# Suggestion: Chat Room?



## caprine crazy

I think it would be really cool if we could have a chat room. Kind of like Skyping. I know we have a thread called Chat Room, but I mean like a Live Chat Room. I know this would be a lot of work for the Mods and Admin. This isn't something that has to be done right away, it's just a suggestion. I thought it would be cool if we talk to each other about goats and whatnot and maybe even have like schedule days to talk about things. For example: January 31st 8pm Eastern Time
CL in Goats: Treatment and Prevention


----------



## mjgh06

Yes that would be really cool!


----------



## VincekFarm

I would love this!


----------



## xymenah

If we were to have a chat room it would have to be in an area inaccessible to guests otherwise it could get severely spammed with well spam.


----------



## Trickyroo

And it needs to be moderated too , so that needs to be considered as well. The mods here do a wonderful job for us and we dont want to be wearing them out more , lol
Just a thought .

I love the idea but if it can't be done , this is still the best goat 
place 

Maybe the chat room can be open for a short window like suggested for a specific topic , maybe an hour or two. Then maybe it can be reviewed by others who had missed it , but no comments can be made so it doesn't need to be moderated then . One last thing that won't need constant monitoring .....
Cool idea !


----------



## caprine crazy

That's a good idea Laura, have it open for comments only from X to Y hours. Yes it would need to be kept from spammers, so make it to where you have to have X amount of posts until you can join the chat room. Or make it to where if you make X amount of posts in a row then, you get kicked off chat room for a week or whatever is needed.


----------



## VincekFarm

I think it should be accessable at all times of the day because of people's differing time zones. Maybe there could be a chat filter where it would either substitute in or just blank out inappropriate words? I really don't believe there would really be that many inappropriate things said in there since this is a goat forum afterall.


----------



## Trickyroo

I havent heard of a chat filter but I guess it could work , ,idk....
But I doubt it could do anything if a conversation gets a bit heated and we all know it can happen at times. It needs to be moderated IMO.


----------



## TGSAdmin

I don't like chat rooms personally and there's a few reasons why. 
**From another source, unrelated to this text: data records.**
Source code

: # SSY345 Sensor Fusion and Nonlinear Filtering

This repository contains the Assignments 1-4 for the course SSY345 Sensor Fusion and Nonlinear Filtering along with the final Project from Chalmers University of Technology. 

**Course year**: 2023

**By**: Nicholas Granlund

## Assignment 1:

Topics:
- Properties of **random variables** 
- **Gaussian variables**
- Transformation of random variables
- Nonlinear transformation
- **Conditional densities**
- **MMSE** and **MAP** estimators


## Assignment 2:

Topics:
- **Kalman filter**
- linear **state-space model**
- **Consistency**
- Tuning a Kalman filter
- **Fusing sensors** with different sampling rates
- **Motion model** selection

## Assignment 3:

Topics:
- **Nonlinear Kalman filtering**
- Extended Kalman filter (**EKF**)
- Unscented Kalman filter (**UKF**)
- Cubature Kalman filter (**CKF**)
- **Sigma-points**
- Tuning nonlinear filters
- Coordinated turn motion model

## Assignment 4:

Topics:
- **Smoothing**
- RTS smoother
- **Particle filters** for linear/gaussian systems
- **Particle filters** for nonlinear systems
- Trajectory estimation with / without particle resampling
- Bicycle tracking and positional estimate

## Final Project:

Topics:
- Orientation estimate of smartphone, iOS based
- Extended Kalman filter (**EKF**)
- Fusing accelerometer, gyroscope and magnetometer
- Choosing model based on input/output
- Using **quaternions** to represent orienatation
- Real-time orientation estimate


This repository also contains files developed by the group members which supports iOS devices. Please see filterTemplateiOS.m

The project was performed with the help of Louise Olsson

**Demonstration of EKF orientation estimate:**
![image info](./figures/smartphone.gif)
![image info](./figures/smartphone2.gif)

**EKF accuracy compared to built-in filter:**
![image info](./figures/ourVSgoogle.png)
Any sort of help is lost to the chat. If it's an issue it needs to be on the forum so it can help others with the same issue down the road. 

I've also noted that when chat systems are in place they are very difficult to moderate. Aside form the spammers who can and will show up, you also have people who show only to troll them and that's hard to keep them from doing. Here on the forum we can edit delete and ban, but our options are limited in a chat. 

If you would like to chat with members I would recommend AOL's instant messenger, or any instant messenger program. Most of them allow for group discussion. All you have to do it trade IDs with the person you want to talk to.


----------



## caprine crazy

But what if someone has a Yahoo! instant message account, but you only have an AOL message account. How would you chat then?


----------



## Trickyroo

Well , maybe they could open up another email address ?
I would open one to be able to chat...it is a good idea .
With a little cooperation , I think we could do it if we really wanted to.


----------



## xymenah

There are chat programs that allow a person from yahoo to chat with an aol member or any other member and vise versa. I can't remember the name right not but they are there because I used them once.


----------



## MollyLue9

I think someone (not me... lol should send a PM if possible to a Moderator or Administrator. Maybe it would really get somewhere?? Just a thought.


----------



## PiccoloGoat

I remember a few years ago there was a discussion along these lines and the idea never went anywhere :shrug: 
But who knows now.


----------



## TGSAdmin

caprine crazy said:


> But what if someone has a Yahoo! instant message account, but you only have an AOL message account. How would you chat then?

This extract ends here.